Pulling It Together
First-person puzzle games are more or less my kryptonite. I've ignored countless AAA releases over the years, but when a new gimmicky puzzler drops, I'm all over it. And to be honest, I don't think it's that unreasonable to be excited. The genre has blessed us with the likes of Portal, Q.U.B.E. and The Witness in the past. These titles excel at experimentation and unique challenges that are a blast to tackle. It's been a quiet year for the genre, though, which is why Relicta stood out to me immediately. The debut effort from Mighty Polygon may not have the highest of profiles, but it certainly looked the part of the next great in the genre.
In the 22nd Century, the world has finally gotten its act together and managed to return to the Moon. Not just the land there and plant a flag, either. Bases and research facilities have been established that are pushing the boundaries of scientific possibility. Dr. Patel is one such scientist stationed on the rock, specifically the Chandra Base. She's one of the brightest minds in the world, and her team has discovered something extraordinary: the Relicta. A purple, glowing rock with potential just waiting to be harnessed. That potential, though, may just prove to be too dangerous to handle.
Science run amok is often a theme of the genre, and Relicta is only a little different. Dr. Patel and company aren't evil or careless, they just didn't know what they were dealing with.

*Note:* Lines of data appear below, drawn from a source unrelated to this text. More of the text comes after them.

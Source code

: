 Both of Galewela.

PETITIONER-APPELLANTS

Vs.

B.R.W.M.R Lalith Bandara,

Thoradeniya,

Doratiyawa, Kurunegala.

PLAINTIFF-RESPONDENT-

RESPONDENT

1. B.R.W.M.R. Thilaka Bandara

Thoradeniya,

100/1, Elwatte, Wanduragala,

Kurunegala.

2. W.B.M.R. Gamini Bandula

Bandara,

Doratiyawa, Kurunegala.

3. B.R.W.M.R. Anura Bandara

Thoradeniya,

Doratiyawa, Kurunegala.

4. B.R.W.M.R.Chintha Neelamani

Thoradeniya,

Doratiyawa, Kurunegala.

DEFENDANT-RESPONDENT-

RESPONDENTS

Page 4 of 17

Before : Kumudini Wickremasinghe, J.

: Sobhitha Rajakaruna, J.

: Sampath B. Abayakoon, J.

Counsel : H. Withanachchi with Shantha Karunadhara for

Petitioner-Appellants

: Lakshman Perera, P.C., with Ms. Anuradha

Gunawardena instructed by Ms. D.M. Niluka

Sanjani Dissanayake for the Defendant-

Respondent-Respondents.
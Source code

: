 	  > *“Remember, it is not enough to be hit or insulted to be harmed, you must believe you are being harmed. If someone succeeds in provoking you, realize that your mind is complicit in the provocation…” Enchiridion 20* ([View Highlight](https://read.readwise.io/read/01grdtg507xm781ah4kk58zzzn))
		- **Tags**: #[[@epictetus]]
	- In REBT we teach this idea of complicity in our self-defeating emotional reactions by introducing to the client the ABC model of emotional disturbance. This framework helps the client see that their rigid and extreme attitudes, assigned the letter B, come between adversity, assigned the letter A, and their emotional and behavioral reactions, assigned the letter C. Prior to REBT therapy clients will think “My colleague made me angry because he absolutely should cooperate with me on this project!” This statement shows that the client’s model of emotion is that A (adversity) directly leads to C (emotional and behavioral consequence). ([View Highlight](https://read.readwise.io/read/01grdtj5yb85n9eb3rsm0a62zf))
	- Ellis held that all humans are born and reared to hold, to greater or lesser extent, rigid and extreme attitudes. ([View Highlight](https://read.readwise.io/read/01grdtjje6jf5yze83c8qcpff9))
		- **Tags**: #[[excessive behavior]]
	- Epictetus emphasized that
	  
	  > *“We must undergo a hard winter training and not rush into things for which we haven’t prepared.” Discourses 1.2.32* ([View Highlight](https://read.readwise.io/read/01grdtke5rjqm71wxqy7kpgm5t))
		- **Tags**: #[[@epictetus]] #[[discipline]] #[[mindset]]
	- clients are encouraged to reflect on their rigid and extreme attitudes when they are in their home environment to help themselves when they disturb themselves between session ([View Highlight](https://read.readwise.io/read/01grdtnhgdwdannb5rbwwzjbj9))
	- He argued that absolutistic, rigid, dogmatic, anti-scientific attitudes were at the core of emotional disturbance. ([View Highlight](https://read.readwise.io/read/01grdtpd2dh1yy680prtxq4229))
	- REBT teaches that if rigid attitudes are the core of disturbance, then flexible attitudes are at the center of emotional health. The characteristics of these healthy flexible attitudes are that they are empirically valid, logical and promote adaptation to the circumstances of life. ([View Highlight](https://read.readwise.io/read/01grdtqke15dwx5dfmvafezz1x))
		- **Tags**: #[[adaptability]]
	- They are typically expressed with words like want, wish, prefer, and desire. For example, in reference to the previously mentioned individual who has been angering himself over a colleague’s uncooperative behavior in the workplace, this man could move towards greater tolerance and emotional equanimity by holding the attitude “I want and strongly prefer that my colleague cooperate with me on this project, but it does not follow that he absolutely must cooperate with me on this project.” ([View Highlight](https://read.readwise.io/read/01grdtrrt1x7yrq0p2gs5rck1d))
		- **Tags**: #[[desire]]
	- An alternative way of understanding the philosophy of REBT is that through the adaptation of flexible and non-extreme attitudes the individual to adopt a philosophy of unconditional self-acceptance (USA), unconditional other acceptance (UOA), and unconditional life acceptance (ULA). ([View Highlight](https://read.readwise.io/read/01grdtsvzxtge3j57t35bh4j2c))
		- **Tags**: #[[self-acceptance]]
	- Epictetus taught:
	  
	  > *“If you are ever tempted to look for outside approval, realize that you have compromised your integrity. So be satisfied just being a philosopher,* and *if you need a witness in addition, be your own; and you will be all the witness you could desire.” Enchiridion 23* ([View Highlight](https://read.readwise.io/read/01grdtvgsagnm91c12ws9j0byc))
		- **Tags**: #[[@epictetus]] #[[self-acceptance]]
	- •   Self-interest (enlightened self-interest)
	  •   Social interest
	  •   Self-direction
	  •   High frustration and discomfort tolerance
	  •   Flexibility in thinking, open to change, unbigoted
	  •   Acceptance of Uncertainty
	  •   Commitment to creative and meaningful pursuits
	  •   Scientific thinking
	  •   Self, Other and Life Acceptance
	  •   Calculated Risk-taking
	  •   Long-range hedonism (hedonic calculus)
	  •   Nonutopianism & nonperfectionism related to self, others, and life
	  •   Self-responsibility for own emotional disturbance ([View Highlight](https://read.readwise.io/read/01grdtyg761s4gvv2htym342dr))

Who could have thought that the mysterious, ominous rock would start messing with the AI aboard the base? Due to how it effects the system and Dr. Patel, there's an air of confusion to most of the plot. You often don't know what is and isn't real. You're drawn further into the mystery the more you explore. It helps that the relationships between Patel and her crew are fleshed out and lived in. The script may not always be perfect, but it does a good enough job of getting you invested.
The world of Relicta is broken down into two specific categories. There's the time you spend at the Chandra Base and the time you spend out in the terraformed areas of the Moon. All the unique areas of the Moon are connected via the Chandra Base, so you are frequently moving through the research facility. While you are moving to the next location, though, you can explore the various rooms of the base in search of collectibles and documents. The collectibles don't add much, but the documents provide a decent amount of backstory and depth to the world. They're not necessary to understanding the plot, but they do help flesh out certain characters and points.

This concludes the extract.